Der Umgang mit Rhythmen in der Musik kann sich positiv auswirken auf den Umgang mit Rhythmen in der Sprache – und umgekehrt.

Konfundiertheit der Phänomene

Dass Sprache und Musik zahlreiche Gemeinsamkeiten aufweisen, ist in den vorangegangenen Abschnitten hinreichend deutlich geworden. An dieser Stelle soll das Augenmerk noch einmal auf die spezielle Thematik der Konfundiertheit rhythmischer Phänomene gerichtet werden. Schon Kapitel 3 hatte sich mit dem Definitionsproblem auseinandergesetzt und festgestellt, dass eine verwirrende Vielfalt von Begriffen existiert, die zum Teil gleich belegt sind, zum Teil sich auch widersprechen. Ähnliches muss für den Bereich des Rhythmus in der Sprache festgestellt werden. Dennoch gibt es Differenzierungsversuche, die hier unter Einnahme des ›musikalischen‹ Blickwinkels näher betrachtet werden sollen. So erscheint es Bergmann (1987) sinnvoll, »die zeitliche und rhythmische Struktur einerseits und die Merkmale der Sprechmelodie und Betonung andererseits zu differenzieren« (ebd., S. 24). Hier bleibt anzumerken, dass Betonung – jedenfalls in der musikalisch geprägten Sichtweise – durchaus als rhythmisches Phänomen betrachtet werden kann. Weiter heißt es:

Akzent (›accent‹) und Betonung (›stress‹) werden auch in der englischsprachigen Literatur nicht einheitlich verwendet, üblich ist jedoch von ›Akzent‹ als Eigenschaft einer Äußerungseinheit, z. B. eines Satzes, zu sprechen, während sich Betonung auf die Silbenstruktur der Sprache bezieht, man also betonte und unbetonte Silben unterscheidet (ebd., S. 24f.).
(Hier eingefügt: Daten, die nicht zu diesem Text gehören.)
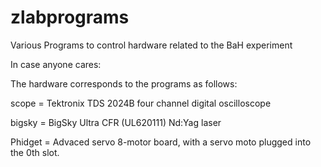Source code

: zlabprograms
============

Various Programs to control hardware related to the BaH experiment

In case anyone cares:

The hardware corresponds to the programs as follows:

scope = Tektronix TDS 2024B four channel digital oscilloscope

bigsky = BigSky Ultra CFR (UL620111) Nd:Yag laser

Phidget = Advaced servo 8-motor board, with a servo moto plugged into the 0th slot.
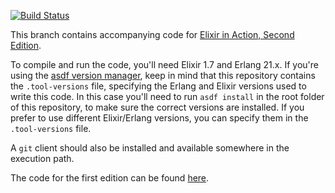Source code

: [![Build Status](https://travis-ci.org/sasa1977/elixir-in-action.svg?branch=2nd-edition)](https://travis-ci.org/sasa1977/elixir-in-action)

This branch contains accompanying code for [Elixir in Action, Second Edition](https://www.manning.com/books/elixir-in-action-second-edition).

To compile and run the code, you'll need Elixir 1.7 and Erlang 21.x. If you're using the [asdf version manager](https://github.com/asdf-vm/asdf), keep in mind that this repository contains the `.tool-versions` file, specifying the Erlang and Elixir versions used to write this code. In this case you'll need to run `asdf install` in the root folder of this repository, to make sure the correct versions are installed. If you prefer to use different Elixir/Erlang versions, you can specify them in the `.tool-versions` file.

A `git` client should also be installed and available somewhere in the execution path.

The code for the first edition can be found [here](https://github.com/sasa1977/elixir-in-action/tree/edition-1).
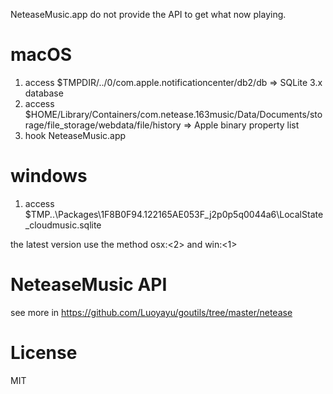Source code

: NeteaseMusic.app do not provide the API to get what now playing.  

# macOS
1.  access $TMPDIR/../0/com.apple.notificationcenter/db2/db => SQLite 3.x database
2.  access $HOME/Library/Containers/com.netease.163music/Data/Documents/storage/file_storage/webdata/file/history => Apple binary property list
3.  hook NeteaseMusic.app

# windows
1. access $TMP\..\Packages\1F8B0F94.122165AE053F_j2p0p5q0044a6\LocalState\_cloudmusic.sqlite

the latest version use the method osx:<2> and win:<1>

# NeteaseMusic API
see more in https://github.com/Luoyayu/goutils/tree/master/netease

# License
MIT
Ob nun im Falle des Akzents der ganze Satz markiert sein soll, oder nur ein oder mehrere Elemente daraus, und durch welche(n) Parameter dies geschieht bleibt unklar. Gleiches gilt für die Silbenabfolge von betont und unbetont, es wird hier nicht benannt, ob Lautstärke, Tonhöhe oder noch ein anderes Gestaltungsmittel die Betonung verursacht. Deutlicher wird Zimmer (1999):

Akzente werden durch die Intonation bzw. Veränderung der Tonhöhe realisiert und stehen im Zusammenhang mit dem Ausdruck von Emotionen oder inhaltlichen Kontrasten, während Betonungen durch Verlängerung des Vokals oder durch größere Lautstärke entsteht. (ebd., S. 20).

Gleichzeitig erfolgt der Hinweis darauf, dass die getrennte Betrachtung der Bereiche nicht möglich und auch nicht sinnvoll sei. In der Tat ist aus der psychologischen Forschung belegt, dass Versuchspersonen die Tendenz haben, betonte Ereignisse auch zu verlängern, bzw. Längen zu akzentuieren. Die Ebenen von Betonung und Dauer beeinflussen sich also gegenseitig (vgl. Abschnitt 6.1.3).

Für den Bereich der Sprache gilt – genau wie für die Musik – dass Betonung und Länge nicht nur miteinander sondern auch mit Parametern wie Tonhöhe oder Klangfarbe in Wechselwirkung treten.